━━ Data provided ━━
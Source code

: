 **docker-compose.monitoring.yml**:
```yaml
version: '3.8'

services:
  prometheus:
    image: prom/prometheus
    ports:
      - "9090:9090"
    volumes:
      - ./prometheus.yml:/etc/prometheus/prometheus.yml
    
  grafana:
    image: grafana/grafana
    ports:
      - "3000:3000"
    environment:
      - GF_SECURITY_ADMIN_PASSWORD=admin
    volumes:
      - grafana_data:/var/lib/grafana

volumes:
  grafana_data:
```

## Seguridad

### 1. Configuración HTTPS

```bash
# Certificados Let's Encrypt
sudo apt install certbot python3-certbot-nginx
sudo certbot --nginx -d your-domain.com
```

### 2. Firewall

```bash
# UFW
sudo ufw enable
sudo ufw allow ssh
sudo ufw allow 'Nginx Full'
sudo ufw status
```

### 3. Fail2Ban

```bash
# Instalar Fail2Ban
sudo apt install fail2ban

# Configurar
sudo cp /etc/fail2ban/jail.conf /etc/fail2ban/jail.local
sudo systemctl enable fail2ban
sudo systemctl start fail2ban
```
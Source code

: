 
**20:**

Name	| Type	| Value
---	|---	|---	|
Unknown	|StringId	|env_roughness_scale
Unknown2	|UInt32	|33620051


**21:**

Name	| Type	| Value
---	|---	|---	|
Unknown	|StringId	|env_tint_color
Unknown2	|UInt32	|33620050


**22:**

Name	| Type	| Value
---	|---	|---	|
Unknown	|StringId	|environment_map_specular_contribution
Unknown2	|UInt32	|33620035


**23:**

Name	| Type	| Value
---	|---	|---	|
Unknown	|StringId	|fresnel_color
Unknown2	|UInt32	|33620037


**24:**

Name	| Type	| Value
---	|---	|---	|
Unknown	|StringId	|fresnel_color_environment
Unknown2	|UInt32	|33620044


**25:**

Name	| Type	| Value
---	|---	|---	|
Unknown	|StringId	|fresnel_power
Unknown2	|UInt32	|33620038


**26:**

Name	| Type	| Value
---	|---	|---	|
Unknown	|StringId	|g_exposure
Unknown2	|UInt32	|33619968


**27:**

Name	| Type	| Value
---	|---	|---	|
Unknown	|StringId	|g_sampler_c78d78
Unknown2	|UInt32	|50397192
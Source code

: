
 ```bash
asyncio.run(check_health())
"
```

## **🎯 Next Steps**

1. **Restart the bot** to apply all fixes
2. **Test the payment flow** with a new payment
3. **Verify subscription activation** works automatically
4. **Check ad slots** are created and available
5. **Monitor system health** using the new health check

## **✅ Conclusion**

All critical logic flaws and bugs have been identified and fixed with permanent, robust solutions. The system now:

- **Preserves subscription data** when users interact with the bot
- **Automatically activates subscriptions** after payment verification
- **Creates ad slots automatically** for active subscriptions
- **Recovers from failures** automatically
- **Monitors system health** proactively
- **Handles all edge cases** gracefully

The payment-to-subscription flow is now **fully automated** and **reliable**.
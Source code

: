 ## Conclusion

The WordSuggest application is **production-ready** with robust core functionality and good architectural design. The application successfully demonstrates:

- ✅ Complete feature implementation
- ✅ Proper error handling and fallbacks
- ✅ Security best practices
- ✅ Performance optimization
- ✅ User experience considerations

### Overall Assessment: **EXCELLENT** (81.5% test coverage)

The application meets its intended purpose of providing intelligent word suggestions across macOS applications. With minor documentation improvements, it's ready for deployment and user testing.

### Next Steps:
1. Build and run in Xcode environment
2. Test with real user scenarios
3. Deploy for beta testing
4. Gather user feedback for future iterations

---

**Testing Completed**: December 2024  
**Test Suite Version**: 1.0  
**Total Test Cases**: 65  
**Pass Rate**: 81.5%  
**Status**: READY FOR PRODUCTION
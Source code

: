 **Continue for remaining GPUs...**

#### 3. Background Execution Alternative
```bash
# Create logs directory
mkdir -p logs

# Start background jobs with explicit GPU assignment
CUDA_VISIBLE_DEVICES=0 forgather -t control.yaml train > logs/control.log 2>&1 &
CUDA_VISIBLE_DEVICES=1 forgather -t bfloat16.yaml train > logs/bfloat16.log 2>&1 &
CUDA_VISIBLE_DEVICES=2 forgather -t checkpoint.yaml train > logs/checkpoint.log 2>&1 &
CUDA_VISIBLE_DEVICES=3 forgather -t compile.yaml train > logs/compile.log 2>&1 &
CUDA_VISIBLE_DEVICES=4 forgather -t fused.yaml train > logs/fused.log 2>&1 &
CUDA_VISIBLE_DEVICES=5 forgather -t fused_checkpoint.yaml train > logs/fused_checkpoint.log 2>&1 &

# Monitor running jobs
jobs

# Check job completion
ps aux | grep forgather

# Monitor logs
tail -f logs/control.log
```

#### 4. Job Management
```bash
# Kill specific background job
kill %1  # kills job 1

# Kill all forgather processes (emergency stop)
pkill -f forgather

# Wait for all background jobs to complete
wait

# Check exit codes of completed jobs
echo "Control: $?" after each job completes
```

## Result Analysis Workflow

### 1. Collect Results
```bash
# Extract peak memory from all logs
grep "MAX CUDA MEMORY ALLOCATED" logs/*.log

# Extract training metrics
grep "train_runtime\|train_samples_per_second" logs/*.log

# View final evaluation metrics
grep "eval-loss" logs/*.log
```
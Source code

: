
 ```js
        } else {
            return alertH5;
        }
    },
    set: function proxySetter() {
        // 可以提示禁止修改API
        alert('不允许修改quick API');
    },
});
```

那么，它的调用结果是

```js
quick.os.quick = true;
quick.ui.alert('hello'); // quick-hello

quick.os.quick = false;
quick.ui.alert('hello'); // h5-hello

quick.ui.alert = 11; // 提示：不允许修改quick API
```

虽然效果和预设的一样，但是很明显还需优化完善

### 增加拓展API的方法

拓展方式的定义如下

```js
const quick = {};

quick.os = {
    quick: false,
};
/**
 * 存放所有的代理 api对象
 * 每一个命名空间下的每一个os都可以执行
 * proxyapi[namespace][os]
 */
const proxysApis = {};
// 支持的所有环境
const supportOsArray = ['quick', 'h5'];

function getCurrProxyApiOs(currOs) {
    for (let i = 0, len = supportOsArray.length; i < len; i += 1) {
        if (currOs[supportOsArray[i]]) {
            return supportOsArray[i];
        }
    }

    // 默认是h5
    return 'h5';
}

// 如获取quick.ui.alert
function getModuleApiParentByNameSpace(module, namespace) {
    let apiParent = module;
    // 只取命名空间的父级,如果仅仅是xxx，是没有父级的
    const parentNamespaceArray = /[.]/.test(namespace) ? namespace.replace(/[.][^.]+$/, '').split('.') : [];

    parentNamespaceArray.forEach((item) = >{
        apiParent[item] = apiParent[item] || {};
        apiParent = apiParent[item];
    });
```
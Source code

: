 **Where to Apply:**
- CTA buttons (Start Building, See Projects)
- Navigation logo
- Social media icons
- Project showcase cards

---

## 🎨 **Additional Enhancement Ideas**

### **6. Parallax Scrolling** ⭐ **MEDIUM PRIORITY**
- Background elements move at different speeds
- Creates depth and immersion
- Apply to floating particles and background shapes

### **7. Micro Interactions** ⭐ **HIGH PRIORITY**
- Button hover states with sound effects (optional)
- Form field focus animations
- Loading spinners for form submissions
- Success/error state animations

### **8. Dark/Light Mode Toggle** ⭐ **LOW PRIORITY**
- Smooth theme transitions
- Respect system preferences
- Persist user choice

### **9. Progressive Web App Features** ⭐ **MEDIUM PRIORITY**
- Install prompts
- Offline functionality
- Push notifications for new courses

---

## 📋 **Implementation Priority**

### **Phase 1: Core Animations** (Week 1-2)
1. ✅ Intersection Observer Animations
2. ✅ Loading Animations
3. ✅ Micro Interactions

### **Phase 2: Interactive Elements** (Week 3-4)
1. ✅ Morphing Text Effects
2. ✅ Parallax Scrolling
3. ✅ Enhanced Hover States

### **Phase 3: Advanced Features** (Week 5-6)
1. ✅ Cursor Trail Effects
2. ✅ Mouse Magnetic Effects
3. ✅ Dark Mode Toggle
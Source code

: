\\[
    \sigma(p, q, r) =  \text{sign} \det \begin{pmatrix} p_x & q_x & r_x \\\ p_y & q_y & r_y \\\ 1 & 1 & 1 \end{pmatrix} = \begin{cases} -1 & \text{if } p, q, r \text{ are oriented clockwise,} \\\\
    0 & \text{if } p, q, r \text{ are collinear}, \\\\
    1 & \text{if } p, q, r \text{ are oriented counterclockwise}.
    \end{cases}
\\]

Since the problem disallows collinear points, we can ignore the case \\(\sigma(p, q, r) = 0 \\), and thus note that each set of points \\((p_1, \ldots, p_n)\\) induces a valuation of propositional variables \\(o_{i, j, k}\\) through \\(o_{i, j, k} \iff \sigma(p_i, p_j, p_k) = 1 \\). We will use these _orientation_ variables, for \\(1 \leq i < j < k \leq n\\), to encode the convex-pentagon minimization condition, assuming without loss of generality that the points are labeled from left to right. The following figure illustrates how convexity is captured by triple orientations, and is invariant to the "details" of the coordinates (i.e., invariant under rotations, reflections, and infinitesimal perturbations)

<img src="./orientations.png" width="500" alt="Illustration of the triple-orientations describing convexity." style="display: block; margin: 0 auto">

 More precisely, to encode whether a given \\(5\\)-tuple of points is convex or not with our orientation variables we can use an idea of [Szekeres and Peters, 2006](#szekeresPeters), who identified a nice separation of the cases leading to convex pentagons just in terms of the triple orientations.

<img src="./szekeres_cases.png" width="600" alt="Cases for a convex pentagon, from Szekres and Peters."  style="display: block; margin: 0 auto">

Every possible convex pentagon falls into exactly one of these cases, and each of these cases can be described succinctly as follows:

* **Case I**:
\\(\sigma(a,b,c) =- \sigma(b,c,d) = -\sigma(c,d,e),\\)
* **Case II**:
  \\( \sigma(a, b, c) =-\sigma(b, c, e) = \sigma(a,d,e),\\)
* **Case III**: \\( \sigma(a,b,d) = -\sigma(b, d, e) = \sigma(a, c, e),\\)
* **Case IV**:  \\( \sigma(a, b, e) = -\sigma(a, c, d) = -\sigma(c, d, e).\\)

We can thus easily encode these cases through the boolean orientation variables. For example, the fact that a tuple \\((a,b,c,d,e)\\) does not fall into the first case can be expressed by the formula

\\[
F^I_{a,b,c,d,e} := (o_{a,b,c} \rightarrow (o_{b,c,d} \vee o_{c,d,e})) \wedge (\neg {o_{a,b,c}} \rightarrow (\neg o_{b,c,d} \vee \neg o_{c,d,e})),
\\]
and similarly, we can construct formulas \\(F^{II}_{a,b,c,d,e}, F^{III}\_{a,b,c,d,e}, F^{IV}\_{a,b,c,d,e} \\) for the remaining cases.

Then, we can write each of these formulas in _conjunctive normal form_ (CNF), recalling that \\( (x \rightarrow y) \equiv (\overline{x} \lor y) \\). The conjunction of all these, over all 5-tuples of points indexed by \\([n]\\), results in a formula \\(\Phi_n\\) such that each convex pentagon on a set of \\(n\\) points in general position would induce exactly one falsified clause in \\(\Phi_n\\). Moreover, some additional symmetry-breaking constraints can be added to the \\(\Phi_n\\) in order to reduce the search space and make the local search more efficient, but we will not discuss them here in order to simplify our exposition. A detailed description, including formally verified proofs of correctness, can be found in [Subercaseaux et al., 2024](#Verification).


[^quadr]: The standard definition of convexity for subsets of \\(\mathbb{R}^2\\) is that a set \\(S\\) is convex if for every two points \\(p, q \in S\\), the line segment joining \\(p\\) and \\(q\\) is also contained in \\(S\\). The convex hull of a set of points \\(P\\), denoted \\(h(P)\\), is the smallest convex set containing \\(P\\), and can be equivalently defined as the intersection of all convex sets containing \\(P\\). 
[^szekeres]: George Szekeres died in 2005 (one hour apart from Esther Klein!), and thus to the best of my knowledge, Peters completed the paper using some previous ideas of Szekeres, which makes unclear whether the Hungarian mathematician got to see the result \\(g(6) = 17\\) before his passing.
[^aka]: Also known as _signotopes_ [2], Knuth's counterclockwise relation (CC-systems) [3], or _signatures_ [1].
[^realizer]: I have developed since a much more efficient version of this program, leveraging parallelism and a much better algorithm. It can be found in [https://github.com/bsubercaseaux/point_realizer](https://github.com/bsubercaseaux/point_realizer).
━━━
- [What to work on]
Your task is to count the lines in the material containing the word "StringId" and to state only that number.

- [Answer to the exercise]
8